## Work to complete
Once the pictures are removed, restate the data below word for word.

——

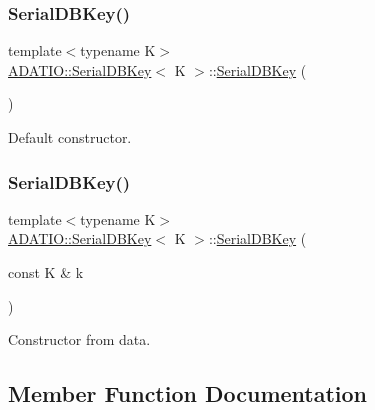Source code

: \subsubsection{\texorpdfstring{SerialDBKey()}{SerialDBKey()}\hspace{0.1cm}{\footnotesize\ttfamily [3/4]}}
{\footnotesize\ttfamily template$<$typename K$>$ \\
\mbox{\hyperlink{classADATIO_1_1SerialDBKey}{A\+D\+A\+T\+I\+O\+::\+Serial\+D\+B\+Key}}$<$ K $>$\+::\mbox{\hyperlink{classADATIO_1_1SerialDBKey}{Serial\+D\+B\+Key}} (\begin{DoxyParamCaption}{ }\end{DoxyParamCaption})\hspace{0.3cm}{\ttfamily [inline]}}



Default constructor. 

\mbox{\label{classADATIO_1_1SerialDBKey_ad035f1ac5d8565aec4e5a7197333123f}} 
\subsubsection{\texorpdfstring{SerialDBKey()}{SerialDBKey()}\hspace{0.1cm}{\footnotesize\ttfamily [4/4]}}
{\footnotesize\ttfamily template$<$typename K$>$ \\
\mbox{\hyperlink{classADATIO_1_1SerialDBKey}{A\+D\+A\+T\+I\+O\+::\+Serial\+D\+B\+Key}}$<$ K $>$\+::\mbox{\hyperlink{classADATIO_1_1SerialDBKey}{Serial\+D\+B\+Key}} (\begin{DoxyParamCaption}\item[{const K \&}]{k }\end{DoxyParamCaption})\hspace{0.3cm}{\ttfamily [inline]}}



Constructor from data. 



\subsection{Member Function Documentation}
\mbox{\label{classADATIO_1_1SerialDBKey_a5f73c31df1c824c61790ab7645fc030f}}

——

## Reply to the exercise
Source code

: \subsubsection{\texorpdfstring{SerialDBKey()}{SerialDBKey()}\hspace{0.1cm}{\footnotesize\ttfamily [3/4]}}
{\footnotesize\ttfamily template$<$typename K$>$ \\
\mbox{\hyperlink{classADATIO_1_1SerialDBKey}{A\+D\+A\+T\+I\+O\+::\+Serial\+D\+B\+Key}}$<$ K $>$\+::\mbox{\hyperlink{classADATIO_1_1SerialDBKey}{Serial\+D\+B\+Key}} (\begin{DoxyParamCaption}{ }\end{DoxyParamCaption})\hspace{0.3cm}{\ttfamily [inline]}}



Default constructor. 

\mbox{\label{classADATIO_1_1SerialDBKey_ad035f1ac5d8565aec4e5a7197333123f}} 
\subsubsection{\texorpdfstring{SerialDBKey()}{SerialDBKey()}\hspace{0.1cm}{\footnotesize\ttfamily [4/4]}}
{\footnotesize\ttfamily template$<$typename K$>$ \\
\mbox{\hyperlink{classADATIO_1_1SerialDBKey}{A\+D\+A\+T\+I\+O\+::\+Serial\+D\+B\+Key}}$<$ K $>$\+::\mbox{\hyperlink{classADATIO_1_1SerialDBKey}{Serial\+D\+B\+Key}} (\begin{DoxyParamCaption}\item[{const K \&}]{k }\end{DoxyParamCaption})\hspace{0.3cm}{\ttfamily [inline]}}



Constructor from data. 



\subsection{Member Function Documentation}
\mbox{\label{classADATIO_1_1SerialDBKey_a5f73c31df1c824c61790ab7645fc030f}}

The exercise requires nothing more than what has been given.